=== Exercise objective ===
Go through the records that follow and tally the lines with "колонки" in them; answer with the number alone.

*** Records Section Begins ***

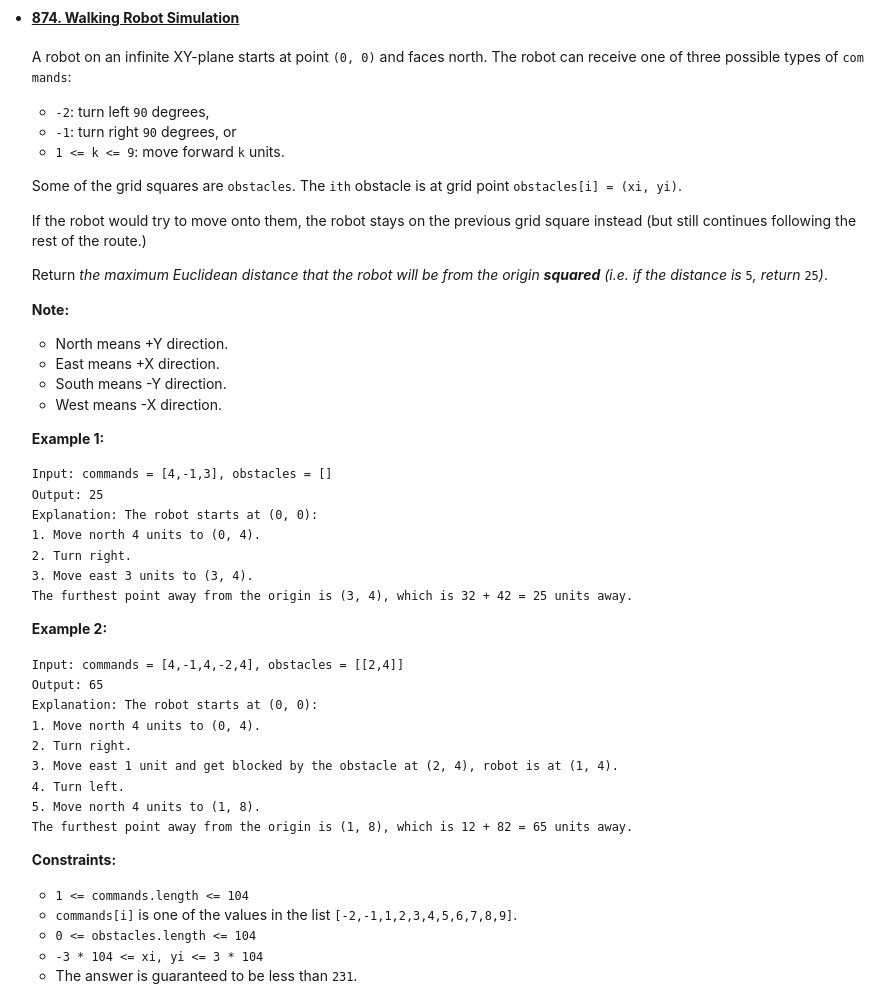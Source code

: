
   ```java
  ```

+ #### [874. Walking Robot Simulation](https://leetcode-cn.com/problems/walking-robot-simulation/)

  A robot on an infinite XY-plane starts at point `(0, 0)` and faces north. The robot can receive one of three possible types of `commands`:

  - `-2`: turn left `90` degrees,
  - `-1`: turn right `90` degrees, or
  - `1 <= k <= 9`: move forward `k` units.

  Some of the grid squares are `obstacles`. The `ith` obstacle is at grid point `obstacles[i] = (xi, yi)`.

  If the robot would try to move onto them, the robot stays on the previous grid square instead (but still continues following the rest of the route.)

  Return *the maximum Euclidean distance that the robot will be from the origin **squared** (i.e. if the distance is* `5`*, return* `25`*)*.

  **Note:**

  - North means +Y direction.
  - East means +X direction.
  - South means -Y direction.
  - West means -X direction.

  **Example 1:**

  ```
  Input: commands = [4,-1,3], obstacles = []
  Output: 25
  Explanation: The robot starts at (0, 0):
  1. Move north 4 units to (0, 4).
  2. Turn right.
  3. Move east 3 units to (3, 4).
  The furthest point away from the origin is (3, 4), which is 32 + 42 = 25 units away.
  ```

  **Example 2:**

  ```
  Input: commands = [4,-1,4,-2,4], obstacles = [[2,4]]
  Output: 65
  Explanation: The robot starts at (0, 0):
  1. Move north 4 units to (0, 4).
  2. Turn right.
  3. Move east 1 unit and get blocked by the obstacle at (2, 4), robot is at (1, 4).
  4. Turn left.
  5. Move north 4 units to (1, 8).
  The furthest point away from the origin is (1, 8), which is 12 + 82 = 65 units away.
  ```

  **Constraints:**

  - `1 <= commands.length <= 104`
  - `commands[i]` is one of the values in the list `[-2,-1,1,2,3,4,5,6,7,8,9]`.
  - `0 <= obstacles.length <= 104`
  - `-3 * 104 <= xi, yi <= 3 * 104`
  - The answer is guaranteed to be less than `231`.
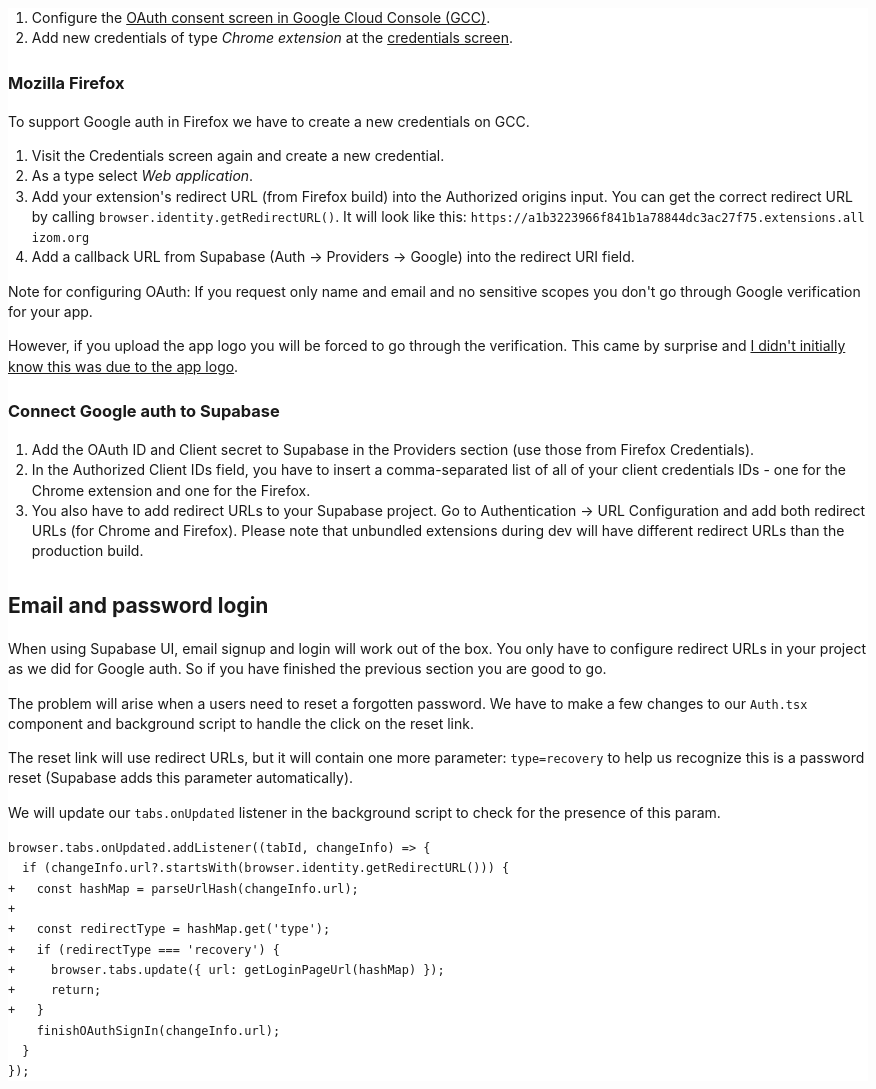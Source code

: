 1. Configure the [OAuth consent screen in Google Cloud Console (GCC)](https://console.cloud.google.com/apis/credentials/consent).
1. Add new credentials of type *Chrome extension* at the [credentials screen](https://console.cloud.google.com/apis/credentials).

### Mozilla Firefox

To support Google auth in Firefox we have to create a new credentials on GCC.

1. Visit the Credentials screen again and create a new credential.
1. As a type select *Web application*.
1. Add your extension's redirect URL (from Firefox build) into the Authorized origins input. You can get the correct redirect URL by calling `browser.identity.getRedirectURL()`. It will look like this: `https://a1b3223966f841b1a78844dc3ac27f75.extensions.allizom.org`
1. Add a callback URL from Supabase (Auth → Providers → Google) into the redirect URI field.

Note for configuring OAuth: If you request only name and email and no sensitive scopes you don't go through Google verification for your app.

However, if you upload the app logo you will be forced to go through the verification. This came by surprise and [I didn't initially know this was due to the app logo](https://twitter.com/pustelto/status/1778755202264469666).

### Connect Google auth to Supabase

1. Add the OAuth ID and Client secret to Supabase in the Providers section (use those from Firefox Credentials).
1. In the Authorized Client IDs field, you have to insert a comma-separated list of all of your client credentials IDs - one for the Chrome extension and one for the Firefox.
1. You also have to add redirect URLs to your Supabase project. Go to Authentication → URL Configuration and add both redirect URLs (for Chrome and Firefox). Please note that unbundled extensions during dev will have different redirect URLs than the production build.

## Email and password login

When using Supabase UI, email signup and login will work out of the box. You only have to configure redirect URLs in your project as we did for Google auth. So if you have finished the previous section you are good to go.

The problem will arise when a users need to reset a forgotten password. We have to make a few changes to our `Auth.tsx` component and background script to handle the click on the reset link.

The reset link will use redirect URLs, but it will contain one more parameter: `type=recovery` to help us recognize this is a password reset (Supabase adds this parameter automatically).

We will update our `tabs.onUpdated` listener in the background script to check for the presence of this param.

```diff-javascript
browser.tabs.onUpdated.addListener((tabId, changeInfo) => {
  if (changeInfo.url?.startsWith(browser.identity.getRedirectURL())) {
+   const hashMap = parseUrlHash(changeInfo.url);
+
+   const redirectType = hashMap.get('type');
+   if (redirectType === 'recovery') {
+     browser.tabs.update({ url: getLoginPageUrl(hashMap) });
+     return;
+   }
    finishOAuthSignIn(changeInfo.url);
  }
});
```
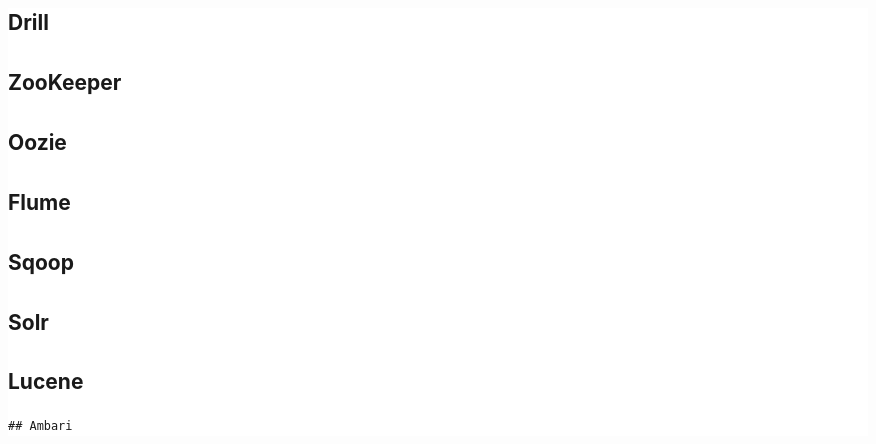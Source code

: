
## Drill





## ZooKeeper





## Oozie









## Flume





## Sqoop







## Solr





## Lucene





	## Ambari



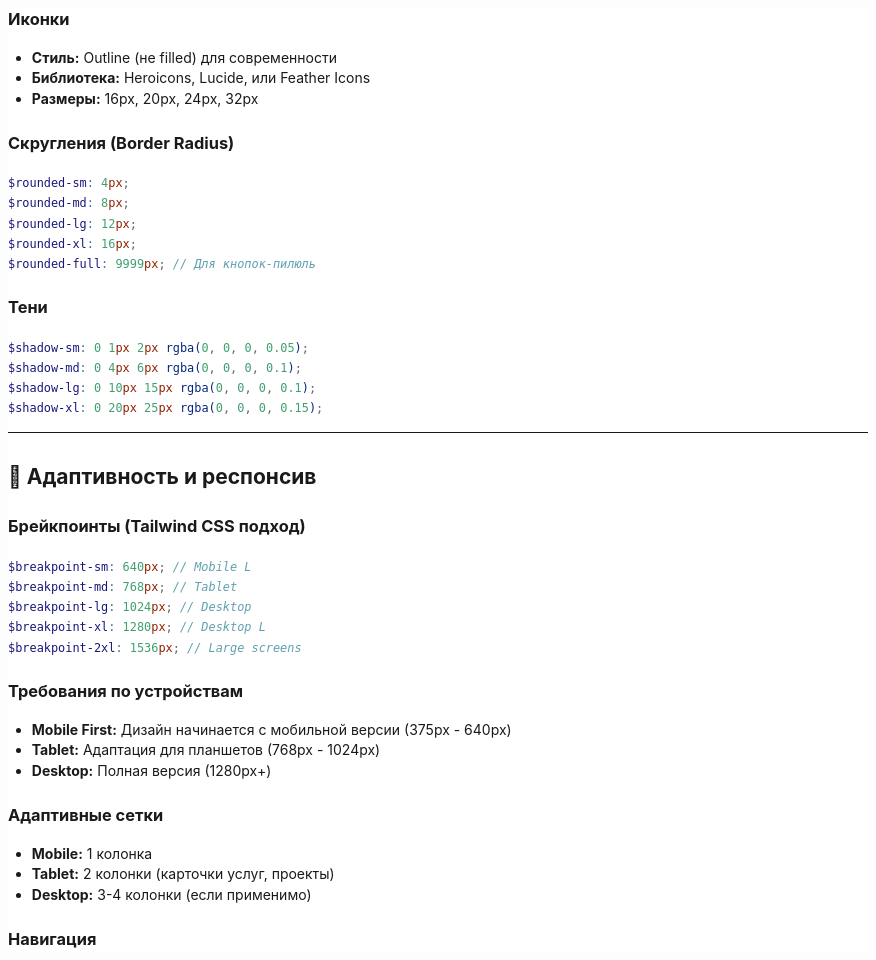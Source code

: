 ### Иконки

- **Стиль:** Outline (не filled) для современности
- **Библиотека:** Heroicons, Lucide, или Feather Icons
- **Размеры:** 16px, 20px, 24px, 32px

### Скругления (Border Radius)

```scss
$rounded-sm: 4px;
$rounded-md: 8px;
$rounded-lg: 12px;
$rounded-xl: 16px;
$rounded-full: 9999px; // Для кнопок-пилюль
```

### Тени

```scss
$shadow-sm: 0 1px 2px rgba(0, 0, 0, 0.05);
$shadow-md: 0 4px 6px rgba(0, 0, 0, 0.1);
$shadow-lg: 0 10px 15px rgba(0, 0, 0, 0.1);
$shadow-xl: 0 20px 25px rgba(0, 0, 0, 0.15);
```

---

## 📱 Адаптивность и респонсив <a name="адаптив"></a>

### Брейкпоинты (Tailwind CSS подход)

```scss
$breakpoint-sm: 640px; // Mobile L
$breakpoint-md: 768px; // Tablet
$breakpoint-lg: 1024px; // Desktop
$breakpoint-xl: 1280px; // Desktop L
$breakpoint-2xl: 1536px; // Large screens
```

### Требования по устройствам

- **Mobile First:** Дизайн начинается с мобильной версии (375px - 640px)
- **Tablet:** Адаптация для планшетов (768px - 1024px)
- **Desktop:** Полная версия (1280px+)

### Адаптивные сетки

- **Mobile:** 1 колонка
- **Tablet:** 2 колонки (карточки услуг, проекты)
- **Desktop:** 3-4 колонки (если применимо)

### Навигация
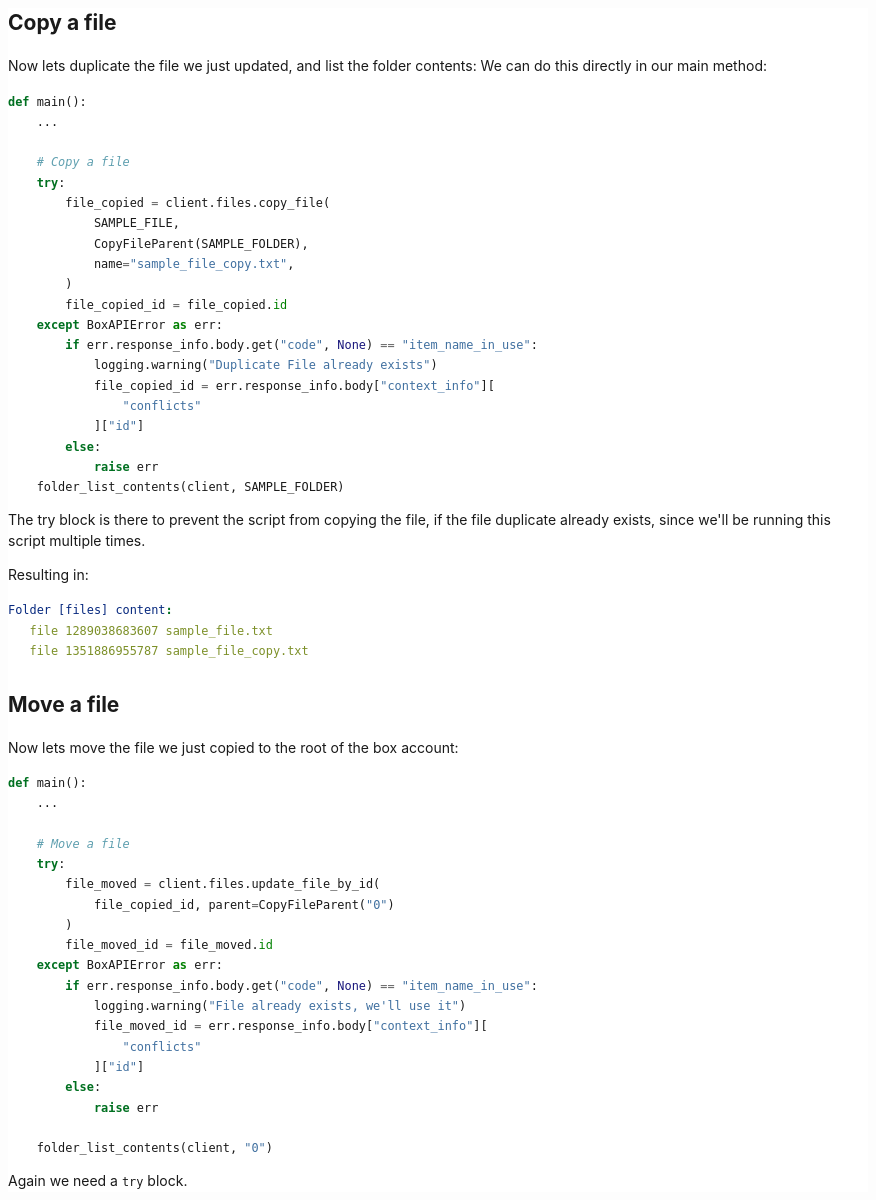 ## Copy a file
Now lets duplicate the file we just updated, and list the folder contents:
We can do this directly in our main method:
```python
def main():
    ...

    # Copy a file
    try:
        file_copied = client.files.copy_file(
            SAMPLE_FILE,
            CopyFileParent(SAMPLE_FOLDER),
            name="sample_file_copy.txt",
        )
        file_copied_id = file_copied.id
    except BoxAPIError as err:
        if err.response_info.body.get("code", None) == "item_name_in_use":
            logging.warning("Duplicate File already exists")
            file_copied_id = err.response_info.body["context_info"][
                "conflicts"
            ]["id"]
        else:
            raise err
    folder_list_contents(client, SAMPLE_FOLDER)
```
The try block is there to prevent the script from copying the file, if the file duplicate already exists, since we'll be running this script multiple times.

Resulting in:
```yaml
Folder [files] content:
   file 1289038683607 sample_file.txt
   file 1351886955787 sample_file_copy.txt
```

## Move a file
Now lets move the file we just copied to the root of the box account:
```python
def main():
    ...

    # Move a file
    try:
        file_moved = client.files.update_file_by_id(
            file_copied_id, parent=CopyFileParent("0")
        )
        file_moved_id = file_moved.id
    except BoxAPIError as err:
        if err.response_info.body.get("code", None) == "item_name_in_use":
            logging.warning("File already exists, we'll use it")
            file_moved_id = err.response_info.body["context_info"][
                "conflicts"
            ]["id"]
        else:
            raise err

    folder_list_contents(client, "0")
```
Again we need a `try` block.
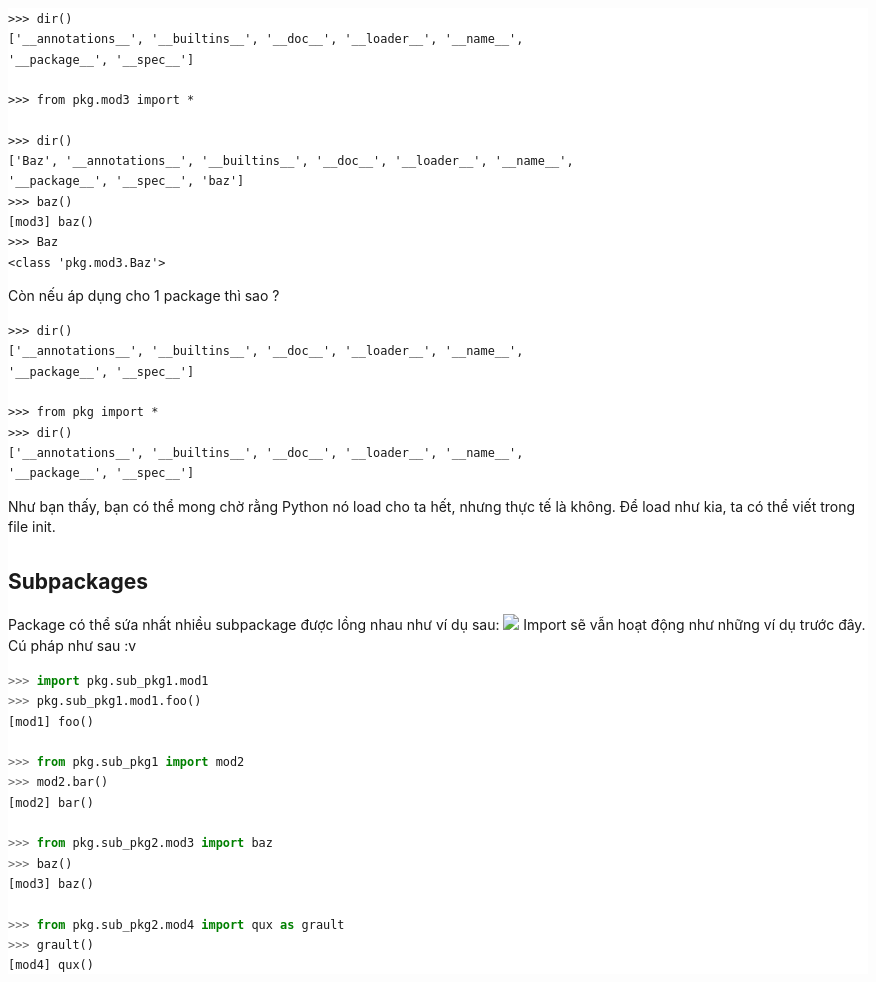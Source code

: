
 ```python=
>>> dir()
['__annotations__', '__builtins__', '__doc__', '__loader__', '__name__',
'__package__', '__spec__']

>>> from pkg.mod3 import *

>>> dir()
['Baz', '__annotations__', '__builtins__', '__doc__', '__loader__', '__name__',
'__package__', '__spec__', 'baz']
>>> baz()
[mod3] baz()
>>> Baz
<class 'pkg.mod3.Baz'>
```
Còn nếu áp dụng cho 1 package thì sao ?
```python=
>>> dir()
['__annotations__', '__builtins__', '__doc__', '__loader__', '__name__',
'__package__', '__spec__']

>>> from pkg import *
>>> dir()
['__annotations__', '__builtins__', '__doc__', '__loader__', '__name__',
'__package__', '__spec__']
```
Như bạn thấy, bạn có thể mong chờ rằng Python nó load cho ta hết, nhưng thực tế là không. Để load như kia, ta có thể viết trong file init.

## Subpackages
Package có thể sứa nhất nhiều subpackage được lồng nhau như ví dụ sau:
![](https://files.realpython.com/media/pkg4.a830d6e144bf.png)
Import sẽ vẫn hoạt động như những ví dụ trước đây. Cú pháp như sau :v
```python
>>> import pkg.sub_pkg1.mod1
>>> pkg.sub_pkg1.mod1.foo()
[mod1] foo()

>>> from pkg.sub_pkg1 import mod2
>>> mod2.bar()
[mod2] bar()

>>> from pkg.sub_pkg2.mod3 import baz
>>> baz()
[mod3] baz()

>>> from pkg.sub_pkg2.mod4 import qux as grault
>>> grault()
[mod4] qux()
```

*** Records Section Ends ***

=== Solution to this exercise ===
2